XDP hardware hints discussion mail archive
 help / color / mirror / Atom feed
From: Jakub Kicinski <kuba@kernel.org>
To: John Fastabend <john.fastabend@gmail.com>
Cc: Stanislav Fomichev <sdf@google.com>,
	bpf@vger.kernel.org, ast@kernel.org, daniel@iogearbox.net,
	andrii@kernel.org, martin.lau@linux.dev, song@kernel.org,
	yhs@fb.com, kpsingh@kernel.org, haoluo@google.com,
	jolsa@kernel.org, Willem de Bruijn <willemb@google.com>,
	Jesper Dangaard Brouer <brouer@redhat.com>,
	Anatoly Burakov <anatoly.burakov@intel.com>,
	Alexander Lobakin <alexandr.lobakin@intel.com>,
	Magnus Karlsson <magnus.karlsson@gmail.com>,
	Maryam Tahhan <mtahhan@redhat.com>,
	xdp-hints@xdp-project.net, netdev@vger.kernel.org
Subject: [xdp-hints] Re: [RFC bpf-next 0/5] xdp: hints via kfuncs
Date: Fri, 28 Oct 2022 18:14:31 -0700	[thread overview]
Message-ID: <20221028181431.05173968@kernel.org> (raw)
In-Reply-To: <635c62c12652d_b1ba208d0@john.notmuch>

On Fri, 28 Oct 2022 16:16:17 -0700 John Fastabend wrote:
> > > And it's actually harder to abstract away inter HW generation
> > > differences if the user space code has to handle all of it.  
> 
> I don't see how its any harder in practice though?

You need to find out what HW/FW/config you're running, right?
And all you have is a pointer to a blob of unknown type.

Take timestamps for example, some NICs support adjusting the PHC 
or doing SW corrections (with different versions of hw/fw/server
platforms being capable of both/one/neither).
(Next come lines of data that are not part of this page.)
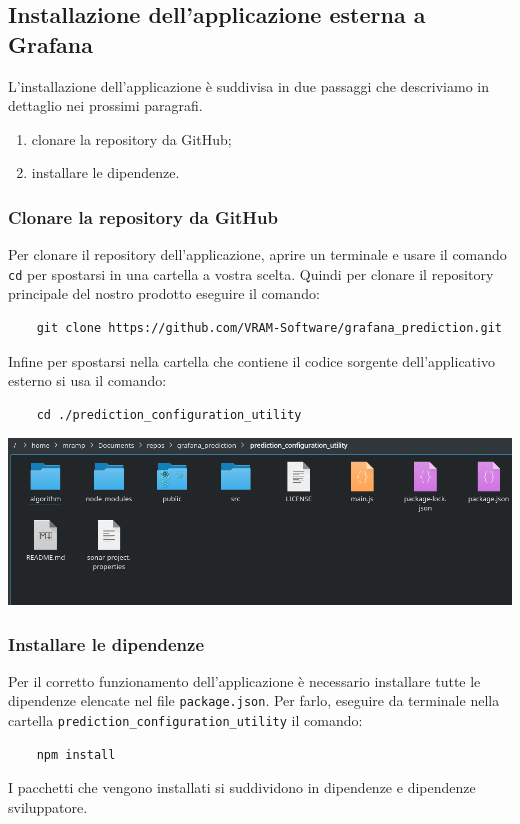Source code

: \subsection{Installazione dell'applicazione esterna a Grafana}
L'installazione dell'applicazione è suddivisa in due passaggi che descriviamo in dettaglio nei prossimi paragrafi.
\begin{enumerate}
    \item clonare la repository da GitHub;
    \item installare le dipendenze.
\end{enumerate}

\subsubsection{Clonare la repository da GitHub}%
Per clonare il repository dell'applicazione, aprire un terminale e usare il comando \texttt{cd} per spostarsi in una cartella a vostra scelta. Quindi per clonare il repository principale del nostro prodotto eseguire il comando:
\begin{verbatim}
	git clone https://github.com/VRAM-Software/grafana_prediction.git
\end{verbatim}
Infine per spostarsi nella cartella che contiene il codice sorgente dell'applicativo esterno si usa il comando:
\begin{verbatim}
	cd ./prediction_configuration_utility
\end{verbatim}

\begin{center}
	\includegraphics[width=\textwidth,height=\textheight,keepaspectratio]{img/directoryProject.png}
\end{center}



\subsubsection{Installare le dipendenze}%
Per il corretto funzionamento dell'applicazione è necessario installare tutte le dipendenze elencate nel file \texttt{package.json}. Per farlo, eseguire da terminale nella cartella \verb|prediction_configuration_utility| il comando:
\begin{verbatim}
	npm install
\end{verbatim}
I pacchetti che vengono installati si suddividono in dipendenze e dipendenze sviluppatore.

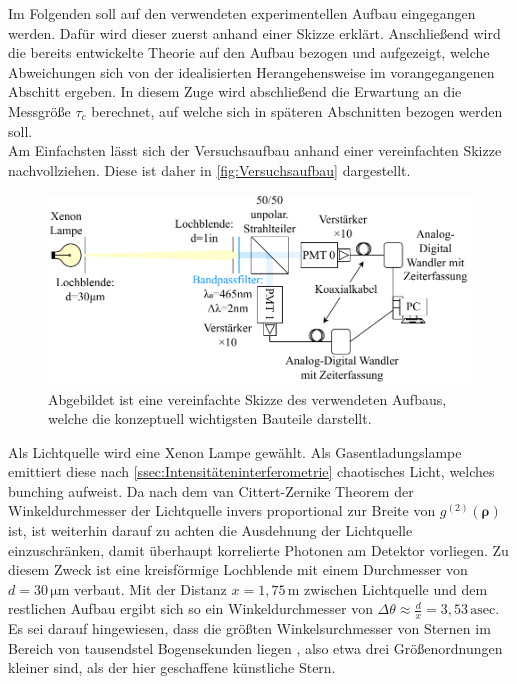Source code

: Im Folgenden soll auf den verwendeten experimentellen Aufbau eingegangen werden. 
Dafür wird dieser zuerst anhand einer Skizze erklärt. 
Anschließend wird die bereits entwickelte Theorie auf den Aufbau bezogen und aufgezeigt, welche Abweichungen sich von der idealisierten Herangehensweise im vorangegangenen Abschitt ergeben. 
In diesem Zuge wird abschließend die Erwartung an die Messgröße $\tau_c$ berechnet, auf welche sich in späteren Abschnitten bezogen werden soll. \\

Am Einfachsten lässt sich der Versuchsaufbau anhand einer vereinfachten Skizze nachvollziehen. Diese ist daher in \autoref{fig:Versuchsaufbau} dargestellt. 
\begin{figure}[htbp]
    \centering
    \includegraphics[width=0.9\linewidth]{images/Aufbau/Aufbau.pdf}
    \caption{Abgebildet ist eine vereinfachte Skizze des verwendeten Aufbaus, welche die konzeptuell wichtigsten Bauteile darstellt.}
    \label{fig:Versuchsaufbau}
\end{figure}
Als Lichtquelle wird eine Xenon Lampe gewählt. 
Als Gasentladungslampe emittiert diese nach \autoref{ssec:Intensitäteninterferometrie} chaotisches Licht, welches bunching aufweist. 
Da nach dem van Cittert-Zernike Theorem der Winkeldurchmesser der Lichtquelle invers proportional zur Breite von $g^{(2)}(\bm{\rho})$ ist, ist weiterhin darauf zu achten die Ausdehnung der Lichtquelle einzuschränken, damit überhaupt korrelierte Photonen am Detektor vorliegen. 
Zu diesem Zweck ist eine kreisförmige Lochblende mit einem Durchmesser von $d=30\,\mathrm{\mu m}$ verbaut. 
Mit der Distanz $x=1,75\,\mathrm{m}$ zwischen Lichtquelle und dem restlichen Aufbau ergibt sich so ein Winkeldurchmesser von $\Delta \theta \approx \frac{d}{x} = 3,53\,\mathrm{asec}$. 
Es sei darauf hingewiesen, dass die größten Winkelsurchmesser von Sternen im Bereich von tausendstel Bogensekunden liegen \cite{hanburybrownAngularDiameters321974}, also etwa drei Größenordnungen kleiner sind, als der hier geschaffene \glqq künstliche Stern\grqq. \\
Sure you can extract all this info with tracing and careful
inspection via uAPI. But I don't think that's _easier_.
And the vendors can't run the results thru their validation 
(for whatever that's worth).

> > I've had the same concern:
> > 
> > Until we have some userspace library that abstracts all these details,
> > it's not really convenient to use. IIUC, with a kptr, I'd get a blob
> > of data and I need to go through the code and see what particular type
> > it represents for my particular device and how the data I need is
> > represented there. There are also these "if this is device v1 -> use
> > v1 descriptor format; if it's a v2->use this another struct; etc"
> > complexities that we'll be pushing onto the users. With kfuncs, we put
> > this burden on the driver developers, but I agree that the drawback
> > here is that we actually have to wait for the implementations to catch
> > up.  
> 
> I agree with everything there, you will get a blob of data and then
> will need to know what field you want to read using BTF. But, we
> already do this for BPF programs all over the place so its not a big
> lift for us. All other BPF tracing/observability requires the same
> logic. I think users of BPF in general perhaps XDP/tc are the only
> place left to write BPF programs without thinking about BTF and
> kernel data structures.
> 
> But, with proposed kptr the complexity lives in userspace and can be
> fixed, added, updated without having to bother with kernel updates, etc.
> From my point of view of supporting Cilium its a win and much preferred
> to having to deal with driver owners on all cloud vendors, distributions,
> and so on.
> 
> If vendor updates firmware with new fields I get those immediately.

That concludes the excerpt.